Find the lines of data that contain the string "console", then list them.
***** Data
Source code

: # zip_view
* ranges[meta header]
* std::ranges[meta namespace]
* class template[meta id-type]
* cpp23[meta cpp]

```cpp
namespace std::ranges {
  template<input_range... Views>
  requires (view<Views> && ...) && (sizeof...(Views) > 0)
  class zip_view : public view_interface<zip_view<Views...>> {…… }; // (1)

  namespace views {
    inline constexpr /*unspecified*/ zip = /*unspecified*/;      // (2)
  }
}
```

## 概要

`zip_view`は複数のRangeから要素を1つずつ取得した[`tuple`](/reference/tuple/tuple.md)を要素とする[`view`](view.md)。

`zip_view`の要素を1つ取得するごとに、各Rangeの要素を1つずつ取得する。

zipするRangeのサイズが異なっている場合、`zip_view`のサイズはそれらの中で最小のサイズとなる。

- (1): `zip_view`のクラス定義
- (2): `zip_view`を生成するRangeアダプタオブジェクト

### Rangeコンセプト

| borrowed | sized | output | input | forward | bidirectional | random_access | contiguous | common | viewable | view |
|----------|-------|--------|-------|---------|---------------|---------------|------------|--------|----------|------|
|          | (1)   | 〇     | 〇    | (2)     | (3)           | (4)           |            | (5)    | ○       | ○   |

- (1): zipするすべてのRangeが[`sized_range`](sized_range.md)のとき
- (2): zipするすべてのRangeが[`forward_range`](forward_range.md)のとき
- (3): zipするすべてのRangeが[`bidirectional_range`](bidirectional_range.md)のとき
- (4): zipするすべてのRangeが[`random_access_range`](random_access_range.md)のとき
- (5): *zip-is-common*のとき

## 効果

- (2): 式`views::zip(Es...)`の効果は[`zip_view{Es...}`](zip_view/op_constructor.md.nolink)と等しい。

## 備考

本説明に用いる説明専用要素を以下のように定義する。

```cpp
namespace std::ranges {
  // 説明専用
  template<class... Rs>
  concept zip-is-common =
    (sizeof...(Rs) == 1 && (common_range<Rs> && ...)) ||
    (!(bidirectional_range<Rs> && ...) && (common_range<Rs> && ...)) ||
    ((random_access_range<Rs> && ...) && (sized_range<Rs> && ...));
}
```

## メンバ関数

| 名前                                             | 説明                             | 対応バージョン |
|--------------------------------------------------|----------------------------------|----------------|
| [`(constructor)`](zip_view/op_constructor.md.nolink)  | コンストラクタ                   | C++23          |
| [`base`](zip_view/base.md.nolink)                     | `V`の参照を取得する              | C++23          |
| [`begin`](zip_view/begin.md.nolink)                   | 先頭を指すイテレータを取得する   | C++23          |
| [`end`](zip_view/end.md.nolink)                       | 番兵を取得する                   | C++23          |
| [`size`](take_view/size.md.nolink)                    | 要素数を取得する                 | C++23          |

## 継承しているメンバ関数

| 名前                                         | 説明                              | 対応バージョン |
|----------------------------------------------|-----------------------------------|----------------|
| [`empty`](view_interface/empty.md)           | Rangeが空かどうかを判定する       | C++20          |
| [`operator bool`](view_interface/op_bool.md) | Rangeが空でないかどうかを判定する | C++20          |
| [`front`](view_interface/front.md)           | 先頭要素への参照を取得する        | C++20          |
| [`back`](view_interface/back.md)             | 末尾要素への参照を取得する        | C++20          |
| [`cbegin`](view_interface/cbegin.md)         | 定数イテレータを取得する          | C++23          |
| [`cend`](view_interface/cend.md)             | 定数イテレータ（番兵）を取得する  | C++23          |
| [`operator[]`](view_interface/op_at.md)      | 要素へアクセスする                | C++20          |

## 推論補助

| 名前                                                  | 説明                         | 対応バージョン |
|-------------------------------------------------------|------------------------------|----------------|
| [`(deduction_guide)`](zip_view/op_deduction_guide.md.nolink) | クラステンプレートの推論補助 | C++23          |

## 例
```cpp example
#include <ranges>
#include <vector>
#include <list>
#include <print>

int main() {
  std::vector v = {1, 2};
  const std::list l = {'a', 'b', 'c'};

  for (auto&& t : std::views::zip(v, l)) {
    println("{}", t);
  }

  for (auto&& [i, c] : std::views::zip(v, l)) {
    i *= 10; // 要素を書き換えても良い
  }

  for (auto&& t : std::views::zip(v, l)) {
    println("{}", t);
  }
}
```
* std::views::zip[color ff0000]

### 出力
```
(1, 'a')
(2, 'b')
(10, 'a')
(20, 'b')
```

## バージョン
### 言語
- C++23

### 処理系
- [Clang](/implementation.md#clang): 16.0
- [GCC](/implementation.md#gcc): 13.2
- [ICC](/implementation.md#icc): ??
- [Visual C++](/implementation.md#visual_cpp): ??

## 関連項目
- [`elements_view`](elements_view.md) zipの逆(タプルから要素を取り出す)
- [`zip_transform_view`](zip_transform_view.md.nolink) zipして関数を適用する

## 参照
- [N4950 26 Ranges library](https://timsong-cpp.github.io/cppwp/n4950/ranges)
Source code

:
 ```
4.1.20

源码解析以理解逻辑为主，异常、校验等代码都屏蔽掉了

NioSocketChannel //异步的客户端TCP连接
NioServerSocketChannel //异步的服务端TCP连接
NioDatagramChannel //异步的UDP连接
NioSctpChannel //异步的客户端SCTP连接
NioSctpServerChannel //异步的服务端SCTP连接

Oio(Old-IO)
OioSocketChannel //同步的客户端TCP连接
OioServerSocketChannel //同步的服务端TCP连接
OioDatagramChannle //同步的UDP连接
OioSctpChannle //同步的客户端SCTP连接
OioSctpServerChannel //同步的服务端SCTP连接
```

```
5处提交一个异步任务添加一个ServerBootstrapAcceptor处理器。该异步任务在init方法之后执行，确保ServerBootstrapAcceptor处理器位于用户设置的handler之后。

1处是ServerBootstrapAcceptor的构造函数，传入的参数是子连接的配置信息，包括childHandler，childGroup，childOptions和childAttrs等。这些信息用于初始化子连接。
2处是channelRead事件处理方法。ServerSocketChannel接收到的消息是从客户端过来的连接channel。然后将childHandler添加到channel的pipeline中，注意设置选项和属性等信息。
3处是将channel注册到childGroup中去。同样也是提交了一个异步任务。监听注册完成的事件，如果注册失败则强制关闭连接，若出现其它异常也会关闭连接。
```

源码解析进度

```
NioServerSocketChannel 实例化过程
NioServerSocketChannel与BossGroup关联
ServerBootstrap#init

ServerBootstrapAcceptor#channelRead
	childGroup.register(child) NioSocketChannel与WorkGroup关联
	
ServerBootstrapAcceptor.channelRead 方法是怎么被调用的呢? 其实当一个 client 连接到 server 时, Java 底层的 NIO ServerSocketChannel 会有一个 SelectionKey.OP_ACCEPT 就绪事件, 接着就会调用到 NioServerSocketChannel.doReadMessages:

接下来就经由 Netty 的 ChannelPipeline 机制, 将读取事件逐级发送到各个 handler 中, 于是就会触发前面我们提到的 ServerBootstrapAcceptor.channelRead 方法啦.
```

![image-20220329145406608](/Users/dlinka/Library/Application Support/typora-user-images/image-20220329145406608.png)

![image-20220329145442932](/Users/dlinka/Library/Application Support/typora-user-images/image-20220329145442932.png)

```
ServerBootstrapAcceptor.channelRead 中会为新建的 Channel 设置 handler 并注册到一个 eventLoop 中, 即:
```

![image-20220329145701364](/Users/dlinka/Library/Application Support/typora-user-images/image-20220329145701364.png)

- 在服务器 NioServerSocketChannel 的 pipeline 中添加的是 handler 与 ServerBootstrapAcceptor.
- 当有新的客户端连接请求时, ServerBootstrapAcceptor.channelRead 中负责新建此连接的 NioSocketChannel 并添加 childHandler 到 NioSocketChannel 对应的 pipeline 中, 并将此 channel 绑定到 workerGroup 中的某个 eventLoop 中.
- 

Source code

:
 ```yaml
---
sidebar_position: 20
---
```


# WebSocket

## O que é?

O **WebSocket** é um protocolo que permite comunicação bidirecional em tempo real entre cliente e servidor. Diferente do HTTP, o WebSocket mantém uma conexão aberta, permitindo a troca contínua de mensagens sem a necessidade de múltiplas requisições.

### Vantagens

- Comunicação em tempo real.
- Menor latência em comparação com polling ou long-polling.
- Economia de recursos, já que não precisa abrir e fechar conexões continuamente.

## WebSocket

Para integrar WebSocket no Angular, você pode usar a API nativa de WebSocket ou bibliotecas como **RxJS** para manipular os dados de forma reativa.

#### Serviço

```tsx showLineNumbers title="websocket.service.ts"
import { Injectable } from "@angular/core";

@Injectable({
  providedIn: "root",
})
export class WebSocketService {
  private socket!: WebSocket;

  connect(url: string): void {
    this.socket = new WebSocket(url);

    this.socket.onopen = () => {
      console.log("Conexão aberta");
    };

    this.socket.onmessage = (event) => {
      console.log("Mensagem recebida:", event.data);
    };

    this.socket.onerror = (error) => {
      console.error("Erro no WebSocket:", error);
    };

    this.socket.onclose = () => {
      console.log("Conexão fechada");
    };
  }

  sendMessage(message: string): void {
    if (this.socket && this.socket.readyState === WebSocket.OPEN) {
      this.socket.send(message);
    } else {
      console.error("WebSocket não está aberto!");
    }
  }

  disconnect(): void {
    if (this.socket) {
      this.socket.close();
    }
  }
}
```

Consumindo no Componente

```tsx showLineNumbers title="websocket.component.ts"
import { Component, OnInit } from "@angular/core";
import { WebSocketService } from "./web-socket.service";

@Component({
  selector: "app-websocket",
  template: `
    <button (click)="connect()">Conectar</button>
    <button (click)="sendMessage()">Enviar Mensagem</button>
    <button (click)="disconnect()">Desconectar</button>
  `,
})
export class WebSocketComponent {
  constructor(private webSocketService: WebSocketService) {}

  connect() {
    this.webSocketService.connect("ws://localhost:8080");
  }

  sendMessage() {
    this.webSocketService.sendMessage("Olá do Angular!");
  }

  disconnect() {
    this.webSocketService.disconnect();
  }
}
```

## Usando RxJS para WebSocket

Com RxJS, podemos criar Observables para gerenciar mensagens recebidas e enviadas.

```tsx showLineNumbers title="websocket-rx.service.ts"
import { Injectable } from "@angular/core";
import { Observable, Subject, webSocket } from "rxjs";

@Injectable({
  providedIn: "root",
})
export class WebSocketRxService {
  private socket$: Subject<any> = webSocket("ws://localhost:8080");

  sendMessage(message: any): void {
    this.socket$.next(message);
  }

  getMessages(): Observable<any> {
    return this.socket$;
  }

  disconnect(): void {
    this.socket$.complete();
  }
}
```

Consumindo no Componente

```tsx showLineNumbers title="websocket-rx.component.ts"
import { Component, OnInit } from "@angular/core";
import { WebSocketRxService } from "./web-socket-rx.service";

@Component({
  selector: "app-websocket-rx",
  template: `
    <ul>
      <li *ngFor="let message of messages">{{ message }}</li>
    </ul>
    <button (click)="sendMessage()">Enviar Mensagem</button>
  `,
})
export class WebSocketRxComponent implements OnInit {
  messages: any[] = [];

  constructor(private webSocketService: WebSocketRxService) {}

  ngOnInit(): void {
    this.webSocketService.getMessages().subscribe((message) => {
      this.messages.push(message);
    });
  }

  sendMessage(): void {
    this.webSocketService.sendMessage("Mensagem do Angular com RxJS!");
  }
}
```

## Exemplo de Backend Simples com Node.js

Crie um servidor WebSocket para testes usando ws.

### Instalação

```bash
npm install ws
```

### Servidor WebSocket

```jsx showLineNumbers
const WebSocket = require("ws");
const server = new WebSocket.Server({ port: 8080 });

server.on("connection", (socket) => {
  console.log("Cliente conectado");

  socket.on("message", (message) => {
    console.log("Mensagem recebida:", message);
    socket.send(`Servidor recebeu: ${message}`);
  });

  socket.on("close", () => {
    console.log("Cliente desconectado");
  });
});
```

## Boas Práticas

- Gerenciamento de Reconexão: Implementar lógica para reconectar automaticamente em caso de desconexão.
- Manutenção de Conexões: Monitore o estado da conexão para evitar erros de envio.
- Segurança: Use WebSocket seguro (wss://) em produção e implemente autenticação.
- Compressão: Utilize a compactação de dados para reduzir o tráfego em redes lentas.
**********
:: Expected answer ::
      console.log("Conexão aberta");
      console.log("Mensagem recebida:", event.data);
      console.error("Erro no WebSocket:", error);
      console.log("Conexão fechada");
      console.error("WebSocket não está aberto!");
  console.log("Cliente conectado");
    console.log("Mensagem recebida:", message);
    console.log("Cliente desconectado");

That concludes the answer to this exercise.